What to work on — Search the entries below for the string "frequency" and give the number of lines that hold it, nothing else.

Exercise material —
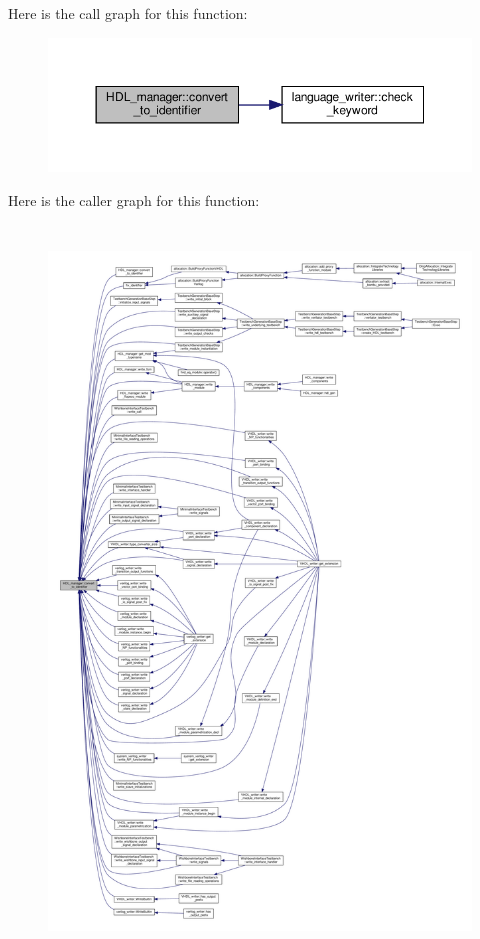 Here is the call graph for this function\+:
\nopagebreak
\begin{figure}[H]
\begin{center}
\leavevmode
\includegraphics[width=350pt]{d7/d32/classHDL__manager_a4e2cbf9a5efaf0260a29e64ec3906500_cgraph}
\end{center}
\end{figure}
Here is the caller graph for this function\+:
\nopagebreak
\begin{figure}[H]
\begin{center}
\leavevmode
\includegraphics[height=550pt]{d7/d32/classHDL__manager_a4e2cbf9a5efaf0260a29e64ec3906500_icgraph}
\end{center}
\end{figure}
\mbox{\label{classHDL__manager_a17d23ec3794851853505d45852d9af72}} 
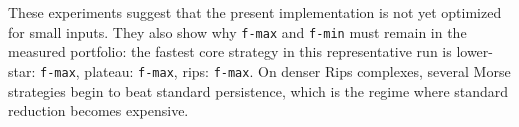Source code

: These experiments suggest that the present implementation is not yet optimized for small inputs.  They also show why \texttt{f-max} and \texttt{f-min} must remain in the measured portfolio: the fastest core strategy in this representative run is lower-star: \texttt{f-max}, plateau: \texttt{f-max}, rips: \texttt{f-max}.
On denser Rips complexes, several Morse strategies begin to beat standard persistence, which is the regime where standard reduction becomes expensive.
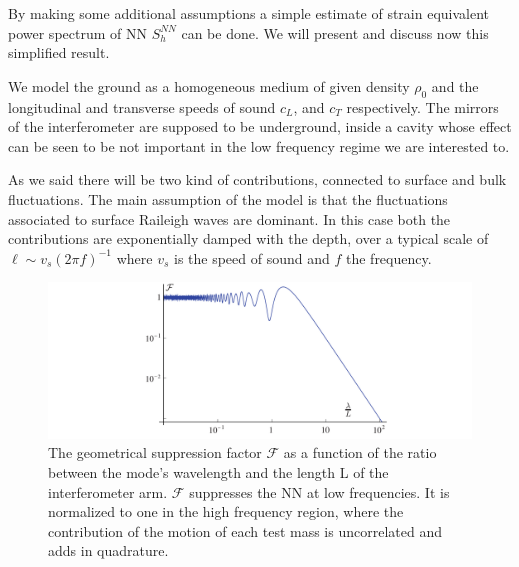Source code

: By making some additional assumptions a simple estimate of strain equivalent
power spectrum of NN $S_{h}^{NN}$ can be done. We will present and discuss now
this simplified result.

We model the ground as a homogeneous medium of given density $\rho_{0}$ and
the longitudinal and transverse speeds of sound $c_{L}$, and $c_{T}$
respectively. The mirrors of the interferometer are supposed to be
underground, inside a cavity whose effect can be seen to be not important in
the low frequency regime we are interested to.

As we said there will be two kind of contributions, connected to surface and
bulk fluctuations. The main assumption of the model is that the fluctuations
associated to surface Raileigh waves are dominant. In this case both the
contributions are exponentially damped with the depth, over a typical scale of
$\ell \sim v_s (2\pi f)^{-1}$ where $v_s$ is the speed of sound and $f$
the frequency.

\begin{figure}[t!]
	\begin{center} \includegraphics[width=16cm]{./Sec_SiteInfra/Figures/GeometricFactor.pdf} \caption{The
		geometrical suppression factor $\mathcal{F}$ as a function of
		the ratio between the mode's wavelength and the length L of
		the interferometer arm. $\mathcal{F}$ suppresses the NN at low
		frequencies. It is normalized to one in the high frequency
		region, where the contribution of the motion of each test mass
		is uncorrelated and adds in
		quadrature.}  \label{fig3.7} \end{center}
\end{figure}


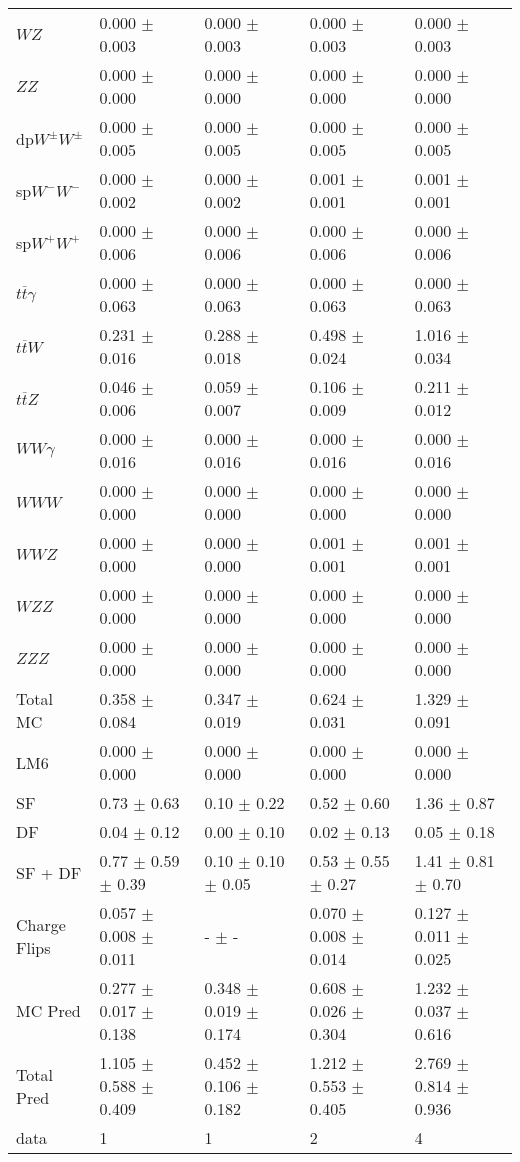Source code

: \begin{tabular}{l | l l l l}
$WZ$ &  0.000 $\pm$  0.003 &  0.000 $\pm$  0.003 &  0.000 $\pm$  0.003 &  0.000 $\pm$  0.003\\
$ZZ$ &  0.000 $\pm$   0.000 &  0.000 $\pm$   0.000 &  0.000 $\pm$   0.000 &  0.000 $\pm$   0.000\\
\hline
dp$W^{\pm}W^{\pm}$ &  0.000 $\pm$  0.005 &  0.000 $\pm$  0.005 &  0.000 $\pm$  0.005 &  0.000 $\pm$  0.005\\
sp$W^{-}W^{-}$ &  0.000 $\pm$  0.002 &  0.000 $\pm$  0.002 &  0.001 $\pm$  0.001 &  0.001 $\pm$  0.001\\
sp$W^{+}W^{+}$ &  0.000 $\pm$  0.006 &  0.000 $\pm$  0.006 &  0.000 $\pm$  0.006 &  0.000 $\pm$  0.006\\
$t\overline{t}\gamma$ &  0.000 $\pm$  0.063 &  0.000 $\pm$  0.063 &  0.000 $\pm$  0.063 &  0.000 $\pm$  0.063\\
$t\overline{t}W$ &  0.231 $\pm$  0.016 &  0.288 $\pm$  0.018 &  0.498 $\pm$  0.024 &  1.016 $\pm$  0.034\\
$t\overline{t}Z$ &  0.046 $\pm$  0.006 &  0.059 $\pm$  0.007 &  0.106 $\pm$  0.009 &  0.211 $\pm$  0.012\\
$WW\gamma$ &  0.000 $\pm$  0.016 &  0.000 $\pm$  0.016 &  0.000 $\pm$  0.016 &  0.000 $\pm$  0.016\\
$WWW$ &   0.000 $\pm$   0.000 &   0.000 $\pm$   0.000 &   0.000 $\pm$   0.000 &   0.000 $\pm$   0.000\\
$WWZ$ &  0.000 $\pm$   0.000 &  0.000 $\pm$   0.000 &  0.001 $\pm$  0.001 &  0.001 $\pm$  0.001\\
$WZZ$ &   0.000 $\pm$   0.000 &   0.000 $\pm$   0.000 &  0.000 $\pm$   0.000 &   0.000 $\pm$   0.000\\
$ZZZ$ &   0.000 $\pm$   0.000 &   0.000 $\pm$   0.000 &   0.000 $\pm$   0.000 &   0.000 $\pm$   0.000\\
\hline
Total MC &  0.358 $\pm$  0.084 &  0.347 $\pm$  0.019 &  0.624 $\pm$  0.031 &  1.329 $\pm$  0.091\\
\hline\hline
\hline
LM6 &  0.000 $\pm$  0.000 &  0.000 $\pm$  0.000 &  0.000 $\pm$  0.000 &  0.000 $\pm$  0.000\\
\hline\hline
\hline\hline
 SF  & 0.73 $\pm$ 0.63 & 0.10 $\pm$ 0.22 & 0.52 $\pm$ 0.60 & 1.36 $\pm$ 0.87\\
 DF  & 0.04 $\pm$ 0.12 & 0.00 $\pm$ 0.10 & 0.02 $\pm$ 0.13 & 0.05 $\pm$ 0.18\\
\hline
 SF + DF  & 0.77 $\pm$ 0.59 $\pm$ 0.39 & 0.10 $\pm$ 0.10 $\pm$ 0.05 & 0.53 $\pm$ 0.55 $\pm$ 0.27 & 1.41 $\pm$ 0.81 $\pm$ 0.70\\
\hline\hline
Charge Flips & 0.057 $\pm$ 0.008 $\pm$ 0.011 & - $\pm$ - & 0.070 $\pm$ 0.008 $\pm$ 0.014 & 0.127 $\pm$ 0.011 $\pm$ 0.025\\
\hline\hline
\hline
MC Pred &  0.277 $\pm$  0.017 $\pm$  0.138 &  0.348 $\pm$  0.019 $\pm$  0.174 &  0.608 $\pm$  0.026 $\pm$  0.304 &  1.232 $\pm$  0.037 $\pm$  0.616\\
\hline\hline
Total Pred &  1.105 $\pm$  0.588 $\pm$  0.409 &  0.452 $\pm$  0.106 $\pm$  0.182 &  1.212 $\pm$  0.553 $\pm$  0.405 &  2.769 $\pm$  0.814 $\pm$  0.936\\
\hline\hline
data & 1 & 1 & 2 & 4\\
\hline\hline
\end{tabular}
* * *
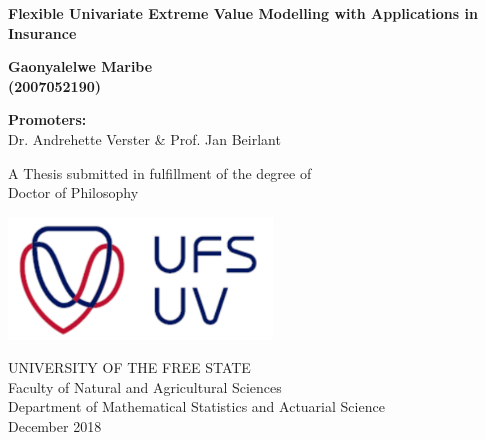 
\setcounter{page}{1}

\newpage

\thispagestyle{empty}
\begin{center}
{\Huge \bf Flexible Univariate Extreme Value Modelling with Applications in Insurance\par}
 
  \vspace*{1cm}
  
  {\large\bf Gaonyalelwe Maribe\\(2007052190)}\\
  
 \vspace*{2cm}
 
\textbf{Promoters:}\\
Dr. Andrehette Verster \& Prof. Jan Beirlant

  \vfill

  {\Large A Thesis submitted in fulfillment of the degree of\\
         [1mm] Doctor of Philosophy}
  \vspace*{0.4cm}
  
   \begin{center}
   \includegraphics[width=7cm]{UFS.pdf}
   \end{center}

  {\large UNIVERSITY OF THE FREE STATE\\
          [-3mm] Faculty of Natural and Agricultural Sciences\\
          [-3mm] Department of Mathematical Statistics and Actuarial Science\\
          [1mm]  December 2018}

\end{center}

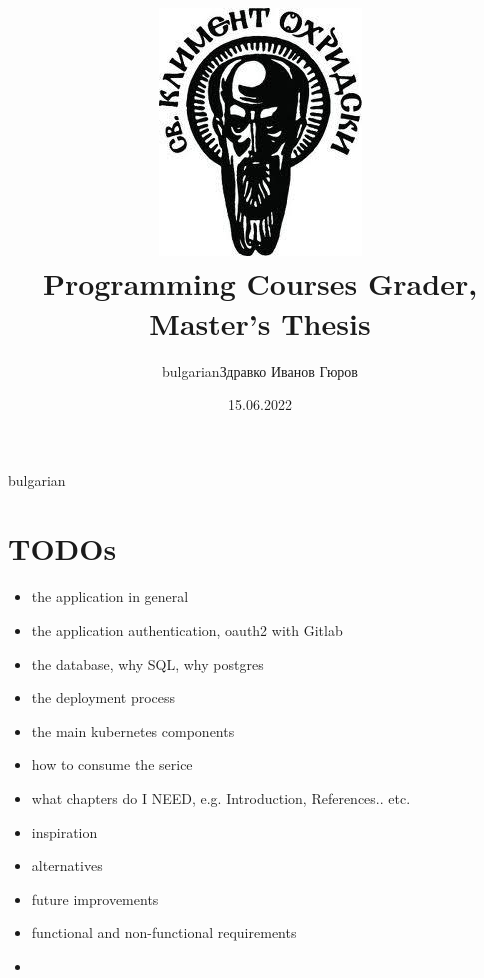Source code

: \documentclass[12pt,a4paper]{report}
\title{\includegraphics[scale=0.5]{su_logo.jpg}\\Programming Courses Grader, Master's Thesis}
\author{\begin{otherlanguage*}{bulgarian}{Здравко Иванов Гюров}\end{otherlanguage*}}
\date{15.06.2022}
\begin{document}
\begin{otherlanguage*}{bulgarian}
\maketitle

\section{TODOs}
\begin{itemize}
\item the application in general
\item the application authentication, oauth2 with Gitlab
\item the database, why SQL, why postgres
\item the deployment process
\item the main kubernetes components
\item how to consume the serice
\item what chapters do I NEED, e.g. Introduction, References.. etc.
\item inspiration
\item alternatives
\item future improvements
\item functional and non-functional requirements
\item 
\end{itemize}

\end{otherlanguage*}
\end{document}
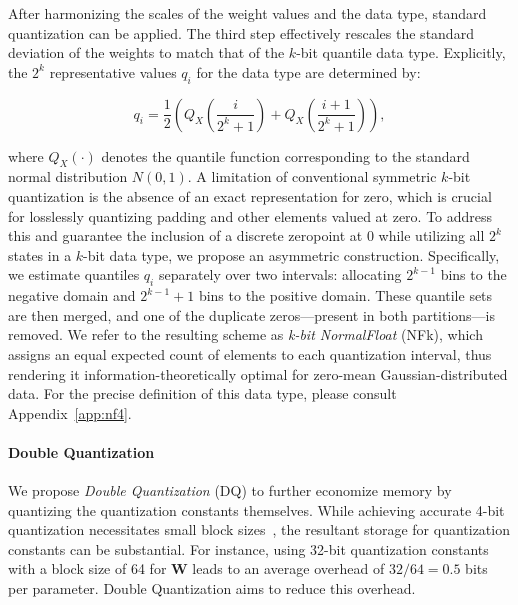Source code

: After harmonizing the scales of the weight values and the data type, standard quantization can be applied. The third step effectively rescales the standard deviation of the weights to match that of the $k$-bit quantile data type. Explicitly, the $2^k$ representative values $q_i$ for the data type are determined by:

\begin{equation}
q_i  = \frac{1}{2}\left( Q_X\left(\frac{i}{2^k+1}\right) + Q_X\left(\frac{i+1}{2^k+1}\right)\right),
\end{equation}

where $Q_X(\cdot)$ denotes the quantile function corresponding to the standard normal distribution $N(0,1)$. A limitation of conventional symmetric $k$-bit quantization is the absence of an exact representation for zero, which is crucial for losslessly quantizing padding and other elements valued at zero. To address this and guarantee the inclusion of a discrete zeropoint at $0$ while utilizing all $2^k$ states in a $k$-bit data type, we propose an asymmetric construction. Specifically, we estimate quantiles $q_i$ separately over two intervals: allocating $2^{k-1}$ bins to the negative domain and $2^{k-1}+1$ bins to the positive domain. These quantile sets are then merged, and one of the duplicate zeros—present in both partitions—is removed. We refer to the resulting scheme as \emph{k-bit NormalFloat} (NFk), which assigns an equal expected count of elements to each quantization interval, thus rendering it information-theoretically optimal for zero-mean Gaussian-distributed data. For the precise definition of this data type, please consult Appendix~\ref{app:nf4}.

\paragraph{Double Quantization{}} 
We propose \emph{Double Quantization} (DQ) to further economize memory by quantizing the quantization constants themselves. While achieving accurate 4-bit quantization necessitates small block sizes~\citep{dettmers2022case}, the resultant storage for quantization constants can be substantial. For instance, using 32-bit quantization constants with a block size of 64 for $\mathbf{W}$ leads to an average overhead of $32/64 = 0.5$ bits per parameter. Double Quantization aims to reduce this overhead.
--
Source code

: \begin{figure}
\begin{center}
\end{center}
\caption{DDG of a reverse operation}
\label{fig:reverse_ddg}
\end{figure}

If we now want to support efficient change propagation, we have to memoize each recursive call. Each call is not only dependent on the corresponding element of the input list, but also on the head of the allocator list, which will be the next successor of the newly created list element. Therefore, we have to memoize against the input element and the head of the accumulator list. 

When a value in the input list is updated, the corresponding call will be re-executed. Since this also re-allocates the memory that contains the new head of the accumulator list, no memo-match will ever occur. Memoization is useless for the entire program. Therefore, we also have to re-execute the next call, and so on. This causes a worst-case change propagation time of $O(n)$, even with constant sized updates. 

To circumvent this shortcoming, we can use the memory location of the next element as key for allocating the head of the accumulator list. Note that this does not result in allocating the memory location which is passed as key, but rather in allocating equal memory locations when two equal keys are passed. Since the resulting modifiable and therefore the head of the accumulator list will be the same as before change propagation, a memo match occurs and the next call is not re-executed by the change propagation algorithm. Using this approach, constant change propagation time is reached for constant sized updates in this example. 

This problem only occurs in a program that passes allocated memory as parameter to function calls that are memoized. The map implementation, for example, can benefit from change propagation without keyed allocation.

Answer section — 3